As a whole, the Phillies’ relievers have not performed well this season. There have been brief stretches of competent pitching, but for the most part, it’s been a frightening experience every time the bullpen doors open. At times, it has even been historically bad like when B.J. Rosenberg faced three batters and allowed three home runs.
Does this mean that the team is destined to suffer a loss – or at the very least, induce nausea – every time the starter can’t pitch a complete game? Not necessarily. There are a few reasons why fans can hold out hope that things will get better.
There won’t be as many close games
The Phillies have played a lot of close games this season. (Or at least, they were close until the late innings when the bullpen helped make them not-so-close.) As a result, there have been a lot of high leverage innings for the relievers. If you put a reliever into enough tight situations, he’s going to eventually struggle in some of them.
It’s nice to have the occasional blowout, which theoretically provides the key relievers a chance to take the day off. (Hopefully, the majority of the blowouts will go the Phillies’ way rather than what happened Friday night in Colorado.) I’m assuming that as the season progresses, we’ll get a smaller percentage of close games.
Ryne Sandberg should improve
Even if there are fewer close games, it won’t matter much if the manager doesn’t handle his staff well.
Charlie Manuel had many strengths as a manager, but handling relief pitchers was not one of them. The Phillies have had several young relievers struggle over the past couple of seasons, and I think part of that was due to poor usage by Manuel.
Unfortunately, thus far into his career, Ryne Sandberg hasn’t been much better. He doesn’t seem to have a great handle as to when to best use each guy on his staff, and it seems that he’s been way to quick to rely on a small handful of guys, even when the score isn’t that close.
I’ll cut him some slack, as it’s still his first year on the job. Hopefully as he gains experience and more familiarity with his staff that his bullpen management will become more adept.
Mike Adams will return
Maybe it isn’t the manager.
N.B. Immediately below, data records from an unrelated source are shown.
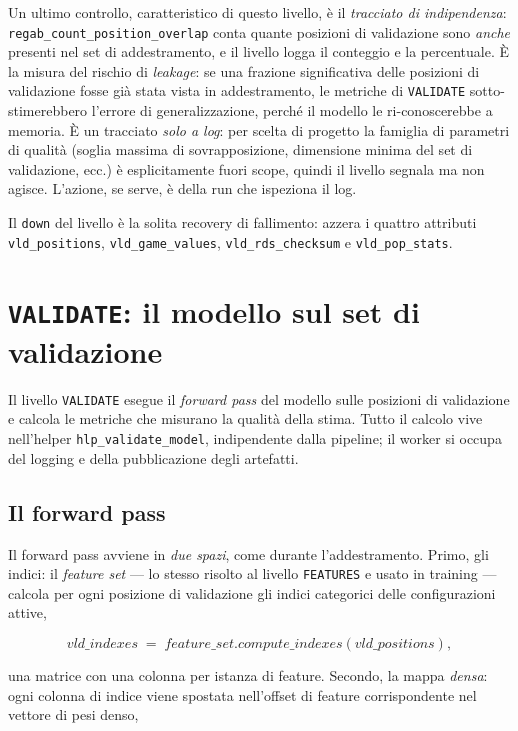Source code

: Un ultimo controllo, caratteristico di questo livello, è il \emph{tracciato
di indipendenza}: \texttt{regab\_count\_position\_overlap} conta quante
posizioni di validazione sono \emph{anche} presenti nel set di addestramento,
e il livello logga il conteggio e la percentuale. È la misura del rischio di
\emph{leakage}: se una frazione significativa delle posizioni di validazione
fosse già stata vista in addestramento, le metriche di \texttt{VALIDATE}
sotto-stimerebbero l'errore di generalizzazione, perché il modello le
ri-conoscerebbe a memoria. È un tracciato \emph{solo a log}: per scelta di
progetto la famiglia di parametri di qualità (soglia massima di sovrapposizione,
dimensione minima del set di validazione, ecc.) è esplicitamente fuori scope,
quindi il livello segnala ma non agisce. L'azione, se serve, è della run che
ispeziona il log.

Il \texttt{down} del livello è la solita recovery di fallimento: azzera i
quattro attributi \texttt{vld\_positions}, \texttt{vld\_game\_values},
\texttt{vld\_rds\_checksum} e \texttt{vld\_pop\_stats}.

\section{\texttt{VALIDATE}: il modello sul set di validazione}

Il livello \texttt{VALIDATE} esegue il \emph{forward pass} del modello sulle
posizioni di validazione e calcola le metriche che misurano la qualità della
stima. Tutto il calcolo vive nell'helper \texttt{hlp\_validate\_model},
indipendente dalla pipeline; il worker si occupa del logging e della
pubblicazione degli artefatti.

\subsection{Il forward pass}

Il forward pass avviene in \emph{due spazi}, come durante l'addestramento.
Primo, gli indici: il \emph{feature set} — lo stesso risolto al livello
\texttt{FEATURES} e usato in training — calcola per ogni posizione di
validazione gli indici categorici delle configurazioni attive,

\begin{equation}
  \mathit{vld\_indexes} \;=\; \mathit{feature\_set.compute\_indexes}
  (\mathit{vld\_positions}),
\end{equation}

una matrice con una colonna per istanza di feature. Secondo, la mappa
\emph{densa}: ogni colonna di indice viene spostata nell'offset di feature
corrispondente nel vettore di pesi denso,

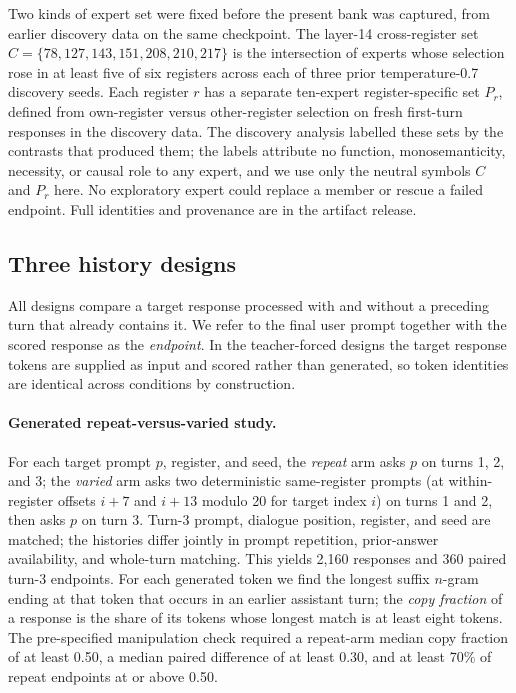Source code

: \documentclass[10pt,a4paper,twocolumn]{article}
\begin{document}
Two kinds of expert set were fixed before the present bank was captured, from
earlier discovery data on the same checkpoint. The layer-14 cross-register set
\(C=\{78,127,143,151,208,210,217\}\) is the intersection of experts whose
selection rose in at least five of six registers across each of three prior
temperature-0.7 discovery seeds. Each register \(r\) has a separate ten-expert
register-specific set \(P_r\), defined from own-register versus other-register
selection on fresh first-turn responses in the discovery data. The discovery
analysis labelled these sets by the contrasts that produced them; the labels
attribute no function, monosemanticity, necessity, or causal role to any
expert, and we use only the neutral symbols \(C\) and \(P_r\) here. No
exploratory expert could replace a member or rescue a failed endpoint. Full
identities and provenance are in the artifact release.

\subsection{Three history designs}

All designs compare a target response processed with and without a preceding
turn that already contains it. We refer to the final user prompt together with
the scored response as the \emph{endpoint}. In the teacher-forced designs the
target response tokens are supplied as input and scored rather than generated,
so token identities are identical across conditions by construction.

\paragraph{Generated repeat-versus-varied study.}
For each target prompt \(p\), register, and seed, the \emph{repeat} arm asks
\(p\) on turns 1, 2, and 3; the \emph{varied} arm asks two deterministic
same-register prompts (at within-register offsets \(i+7\) and \(i+13\) modulo
20 for target index \(i\)) on turns 1 and 2, then asks \(p\) on turn 3. Turn-3
prompt, dialogue position, register, and seed are matched; the histories
differ jointly in prompt repetition, prior-answer availability, and whole-turn
matching. This yields 2,160 responses and 360 paired turn-3 endpoints. For each
generated token we find the longest suffix \(n\)-gram ending at that token
that occurs in an earlier assistant turn; the \emph{copy fraction} of a
response is the share of its tokens whose longest match is at least eight
tokens. The pre-specified manipulation check required a repeat-arm median copy
fraction of at least 0.50, a median paired difference of at least 0.30, and at
least 70\% of repeat endpoints at or above 0.50.
\end{document}
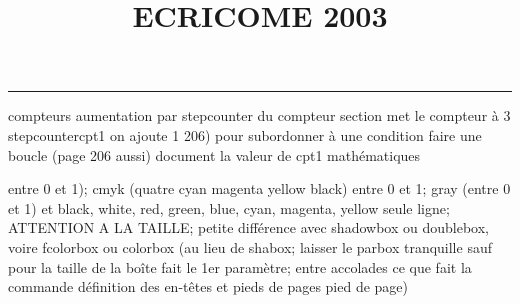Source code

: \documentclass[11pt]{article}%
\title{\bf \vspace{-2cm} ECRICOME 2003} %
\author{} %
\date{} %
\renewcommand{\headrulewidth}{0pt}%
\renewcommand{\footrulewidth}{0.4pt}%
\begin{document}
\maketitle %
\vspace{-1.4cm}\hrule %
\thispagestyle{fancy}

\vspace*{.2cm}



compteurs%
aumentation par stepcounter du compteur section%
met le compteur à 3%
stepcounter{cpt1} on ajoute 1%
206) pour subordonner à une condition %
faire une boucle (page 206 aussi) %
document la valeur de cpt1 
mathématiques\newcommand{\ch}{\operatorname{ch}} 
\newcommand{\sh}{\operatorname{sh}}
\renewcommand{\tanh}{\operatorname{th}}
\renewcommand{\sinh}{\operatorname{sh}}
\renewcommand{\cosh}{\operatorname{ch}}
\newcommand{\argsh}{\operatorname{argsh}}
\newcommand{\argch}{\operatorname{argch}}
\newcommand{\argth}{\operatorname{argth}}
\newcommand{\Id}{\operatorname{Id}}
\renewcommand{\leq}{\leq}
\renewcommand{\geq}{\geq }

entre 0 et 1); cmyk (quatre cyan magenta yellow black) entre 0 et 1;
gray (entre 0 et 1) et black, white, red, green, blue, cyan, magenta,
yellow%
seule ligne; ATTENTION A LA TAILLE; petite différence avec shadowbox ou
doublebox, voire fcolorbox ou colorbox (au lieu de shabox; laisser le
parbox tranquille sauf pour la taille de la boîte
\newcommand{\Tbox}[1]{\begin{center} \shabox{\parbox{0.6
\linewidth}{#1}} \end{center}} %
fait le 1er paramètre; entre accolades ce que fait la commande
définition des en-têtes et pieds de pages\pagestyle{fancy}
\chead{}
\rfoot[ \ \thepage]{\thepage}
\cfoot{}
\lfoot{}
\thispagestyle{fancy} %
pied de page)\renewcommand{\footrulewidth}{0.4pt}
\renewcommand{\headrulewidth}{0.4pt}
\end{document}

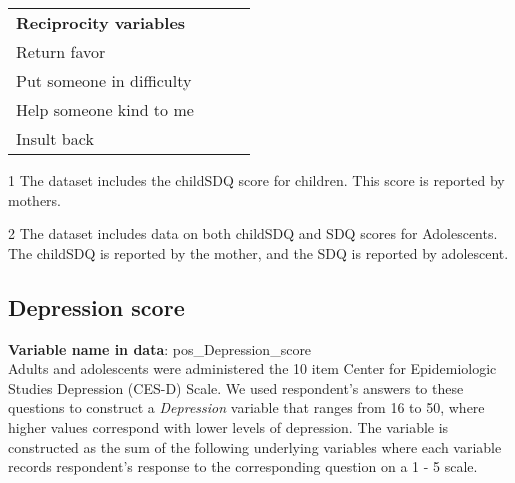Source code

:\begin{table}[H]
\begin{center}
{\begin{threeparttable}
\begin{tabular}{L{5.5cm}C{2cm} C{2cm} C{2cm}}
		\textbf{Reciprocity variables}							&									&							&								\\
		\quad \quad Return favor								&									& \checkmark				& \checkmark					 \\
		\quad \quad Put someone in difficulty					&									& \checkmark				& \checkmark					 \\	
		\quad \quad Help someone kind to me					&									& \checkmark				& \checkmark					 \\
		\quad \quad Insult back								&									& \checkmark				& \checkmark					 \\

		
		\hline
		\end{tabular}

		\begin{tablenotes}
		\singlespace
		\footnotesize{
			\item [1] The dataset includes the childSDQ score for children. This score is reported by mothers. \\
			\item [2] The dataset includes data on both childSDQ and SDQ scores for Adolescents. The childSDQ is reported by the mother, and the SDQ is reported by adolescent.	
		}
		\end{tablenotes}
	\end{threeparttable}
	}
	\end{center}
\end{table}
\setcounter{footnote}{0}

 \clearpage

\subsection{Depression score}
\textbf{Variable name in data}: pos\_Depression\_score \\[.3cm]
Adults and adolescents were administered the 10 item Center for Epidemiologic Studies Depression (CES-D) Scale. We used respondent's answers to these questions to construct a \textit{Depression} variable that ranges from 16 to 50, where higher values correspond with lower levels of depression. The variable is constructed as the sum of the following underlying variables where each variable records respondent's response to the corresponding question on a 1 - 5 scale. \\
Maybe the problem is that he simply doesn’t have enough reliable relievers. Now that Mike Adams has returned from the disabled list, the hope is that Sandberg has one more good option to call upon.
It may be foolish to think that Adams will come back resembling the dominant setup guy he was before signing with the Phillies. But at this point, it looks like he’s their best hope to provide some late inning stability.
If Adams can lock down the eighth inning like the Phillies had originally envisioned, then the rest of the pitchers can settle into more appropriate roles. Antonio Bastardo should be able to handle the seventh inning, while Jake Diekman can be used almost exclusively against lefties.
In that scenario, B.J. Rosenberg is a middle reliever whose rubber arm is an asset, rather than an overmatched late inning guy. Similarly, Mario Hollands won’t be called into high pressure situations, and Jeff Manship will presumably be fine as the long man.
Cole Hamels will return
Perhaps the best development for the bullpen is the impending return of the ace starter.
Over the past four seasons, Hamels has averaged 6.6 innings per start, which is almost a full inning over the major league average. That means, in a typical Hamels start, the bullpen only needs to worry about seven outs. Compare that to the 5.5 innings that his replacement Jonathan Pettibone has averaged over his career. Basically, when Pettibone starts instead of Hamels, the bullpen is forced to work an extra inning.
It seems that the Phillies can’t depend on Kyle Kendrick or Roberto Hernandez to regularly give them more than six innings in a start. That makes it more imperative that the top three starters pitch deep into games. Having Cliff Lee throw a complete game, followed by seven innings from A.J. Burnett was a good sign. If Hamels can return and go at least seven innings in most of his starts, then there is a lot less pressure on the bullpen.
So yes, despite what we’ve witnessed so far this season, Phillies fans can be reasonably optimistic about the bullpen.
Of course, there was one name I didn’t mention in all of this. The hope is that the recent improvement by closer Jonathan Papelbon is for real, and he can adequately perform as the closer. Because if he can’t, there isn’t an obvious replacement, and the Phillies may be destined to watch many late leads turn into heartbreaking losses.